### Dataset excerpts
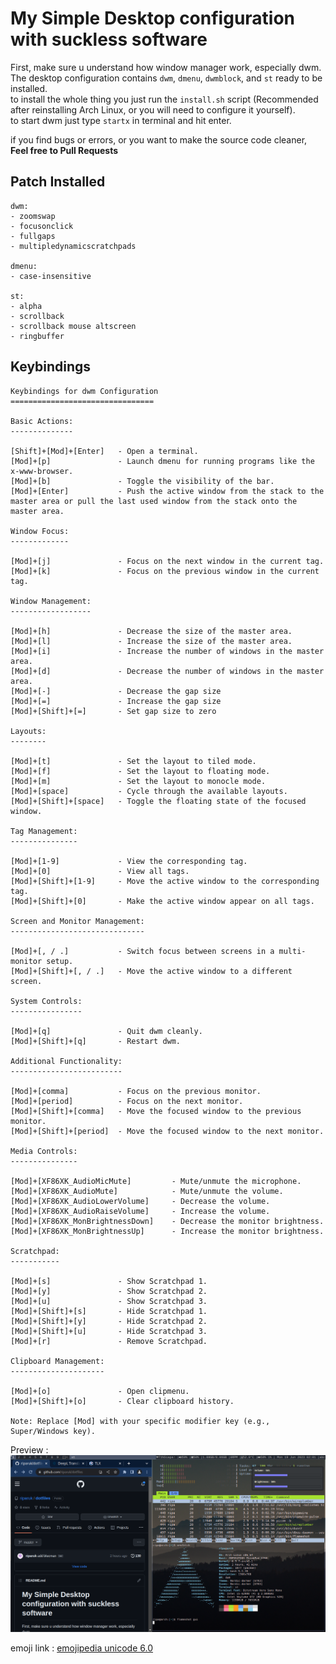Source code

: # My Simple Desktop configuration with suckless software
First, make sure u understand how window manager work, especially dwm.  
The desktop configuration contains `dwm`, `dmenu`, `dwmblock`, and `st` ready to be installed.  
to install the whole thing you just run the `install.sh` script (Recommended after reinstalling Arch Linux, or you will need to configure it yourself).  
to start dwm just type `startx` in terminal and hit enter.
 
if you find bugs or errors, or you want to make the source code cleaner, **Feel free to Pull Requests**

## Patch Installed
```
dwm:
- zoomswap
- focusonclick
- fullgaps
- multipledynamicscratchpads

dmenu:
- case-insensitive

st:
- alpha
- scrollback
- scrollback mouse altscreen
- ringbuffer

```

## Keybindings
```
Keybindings for dwm Configuration
================================

Basic Actions:
--------------

[Shift]+[Mod]+[Enter]   - Open a terminal.
[Mod]+[p]               - Launch dmenu for running programs like the x-www-browser.
[Mod]+[b]               - Toggle the visibility of the bar.
[Mod]+[Enter]           - Push the active window from the stack to the master area or pull the last used window from the stack onto the master area.

Window Focus:
-------------

[Mod]+[j]               - Focus on the next window in the current tag.
[Mod]+[k]               - Focus on the previous window in the current tag.

Window Management:
------------------

[Mod]+[h]               - Decrease the size of the master area.
[Mod]+[l]               - Increase the size of the master area.
[Mod]+[i]               - Increase the number of windows in the master area.
[Mod]+[d]               - Decrease the number of windows in the master area.
[Mod]+[-]               - Decrease the gap size
[Mod]+[=]               - Increase the gap size
[Mod]+[Shift]+[=]       - Set gap size to zero

Layouts:
--------

[Mod]+[t]               - Set the layout to tiled mode.
[Mod]+[f]               - Set the layout to floating mode.
[Mod]+[m]               - Set the layout to monocle mode.
[Mod]+[space]           - Cycle through the available layouts.
[Mod]+[Shift]+[space]   - Toggle the floating state of the focused window.

Tag Management:
---------------

[Mod]+[1-9]             - View the corresponding tag.
[Mod]+[0]               - View all tags.
[Mod]+[Shift]+[1-9]     - Move the active window to the corresponding tag.
[Mod]+[Shift]+[0]       - Make the active window appear on all tags.

Screen and Monitor Management:
------------------------------

[Mod]+[, / .]           - Switch focus between screens in a multi-monitor setup.
[Mod]+[Shift]+[, / .]   - Move the active window to a different screen.

System Controls:
----------------

[Mod]+[q]               - Quit dwm cleanly.
[Mod]+[Shift]+[q]       - Restart dwm.

Additional Functionality:
-------------------------

[Mod]+[comma]           - Focus on the previous monitor.
[Mod]+[period]          - Focus on the next monitor.
[Mod]+[Shift]+[comma]   - Move the focused window to the previous monitor.
[Mod]+[Shift]+[period]  - Move the focused window to the next monitor.

Media Controls:
---------------

[Mod]+[XF86XK_AudioMicMute]         - Mute/unmute the microphone.
[Mod]+[XF86XK_AudioMute]            - Mute/unmute the volume.
[Mod]+[XF86XK_AudioLowerVolume]     - Decrease the volume.
[Mod]+[XF86XK_AudioRaiseVolume]     - Increase the volume.
[Mod]+[XF86XK_MonBrightnessDown]    - Decrease the monitor brightness.
[Mod]+[XF86XK_MonBrightnessUp]      - Increase the monitor brightness.

Scratchpad:
-----------

[Mod]+[s]               - Show Scratchpad 1.
[Mod]+[y]               - Show Scratchpad 2.
[Mod]+[u]               - Show Scratchpad 3.
[Mod]+[Shift]+[s]       - Hide Scratchpad 1.
[Mod]+[Shift]+[y]       - Hide Scratchpad 2.
[Mod]+[Shift]+[u]       - Hide Scratchpad 3.
[Mod]+[r]               - Remove Scratchpad.

Clipboard Management:
---------------------

[Mod]+[o]               - Open clipmenu.
[Mod]+[Shift]+[o]       - Clear clipboard history.

Note: Replace [Mod] with your specific modifier key (e.g., Super/Windows key).

```
Preview :  
![dwmlook](dwmlook.png) 

emoji link : [emojipedia unicode 6.0](https://emojipedia.org/unicode-6.0/)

### What is required
Please print everything in the material exactly, apart from the pictures.

### Written response
Source code

: # My Simple Desktop configuration with suckless software
First, make sure u understand how window manager work, especially dwm.  
The desktop configuration contains `dwm`, `dmenu`, `dwmblock`, and `st` ready to be installed.  
to install the whole thing you just run the `install.sh` script (Recommended after reinstalling Arch Linux, or you will need to configure it yourself).  
to start dwm just type `startx` in terminal and hit enter.
 
if you find bugs or errors, or you want to make the source code cleaner, **Feel free to Pull Requests**

## Patch Installed
```
dwm:
- zoomswap
- focusonclick
- fullgaps
- multipledynamicscratchpads

dmenu:
- case-insensitive

st:
- alpha
- scrollback
- scrollback mouse altscreen
- ringbuffer

```

## Keybindings
```
Keybindings for dwm Configuration
================================

Basic Actions:
--------------

[Shift]+[Mod]+[Enter]   - Open a terminal.
[Mod]+[p]               - Launch dmenu for running programs like the x-www-browser.
[Mod]+[b]               - Toggle the visibility of the bar.
[Mod]+[Enter]           - Push the active window from the stack to the master area or pull the last used window from the stack onto the master area.

Window Focus:
-------------

[Mod]+[j]               - Focus on the next window in the current tag.
[Mod]+[k]               - Focus on the previous window in the current tag.

Window Management:
------------------

[Mod]+[h]               - Decrease the size of the master area.
[Mod]+[l]               - Increase the size of the master area.
[Mod]+[i]               - Increase the number of windows in the master area.
[Mod]+[d]               - Decrease the number of windows in the master area.
[Mod]+[-]               - Decrease the gap size
[Mod]+[=]               - Increase the gap size
[Mod]+[Shift]+[=]       - Set gap size to zero

Layouts:
--------

[Mod]+[t]               - Set the layout to tiled mode.
[Mod]+[f]               - Set the layout to floating mode.
[Mod]+[m]               - Set the layout to monocle mode.
[Mod]+[space]           - Cycle through the available layouts.
[Mod]+[Shift]+[space]   - Toggle the floating state of the focused window.

Tag Management:
---------------

[Mod]+[1-9]             - View the corresponding tag.
[Mod]+[0]               - View all tags.
[Mod]+[Shift]+[1-9]     - Move the active window to the corresponding tag.
[Mod]+[Shift]+[0]       - Make the active window appear on all tags.

Screen and Monitor Management:
------------------------------

[Mod]+[, / .]           - Switch focus between screens in a multi-monitor setup.
[Mod]+[Shift]+[, / .]   - Move the active window to a different screen.

System Controls:
----------------

[Mod]+[q]               - Quit dwm cleanly.
[Mod]+[Shift]+[q]       - Restart dwm.

Additional Functionality:
-------------------------

[Mod]+[comma]           - Focus on the previous monitor.
[Mod]+[period]          - Focus on the next monitor.
[Mod]+[Shift]+[comma]   - Move the focused window to the previous monitor.
[Mod]+[Shift]+[period]  - Move the focused window to the next monitor.

Media Controls:
---------------

[Mod]+[XF86XK_AudioMicMute]         - Mute/unmute the microphone.
[Mod]+[XF86XK_AudioMute]            - Mute/unmute the volume.
[Mod]+[XF86XK_AudioLowerVolume]     - Decrease the volume.
[Mod]+[XF86XK_AudioRaiseVolume]     - Increase the volume.
[Mod]+[XF86XK_MonBrightnessDown]    - Decrease the monitor brightness.
[Mod]+[XF86XK_MonBrightnessUp]      - Increase the monitor brightness.

Scratchpad:
-----------

[Mod]+[s]               - Show Scratchpad 1.
[Mod]+[y]               - Show Scratchpad 2.
[Mod]+[u]               - Show Scratchpad 3.
[Mod]+[Shift]+[s]       - Hide Scratchpad 1.
[Mod]+[Shift]+[y]       - Hide Scratchpad 2.
[Mod]+[Shift]+[u]       - Hide Scratchpad 3.
[Mod]+[r]               - Remove Scratchpad.

Clipboard Management:
---------------------

[Mod]+[o]               - Open clipmenu.
[Mod]+[Shift]+[o]       - Clear clipboard history.

Note: Replace [Mod] with your specific modifier key (e.g., Super/Windows key).

```
Preview :  
![dwmlook](dwmlook.png) 

emoji link : [emojipedia unicode 6.0](https://emojipedia.org/unicode-6.0/)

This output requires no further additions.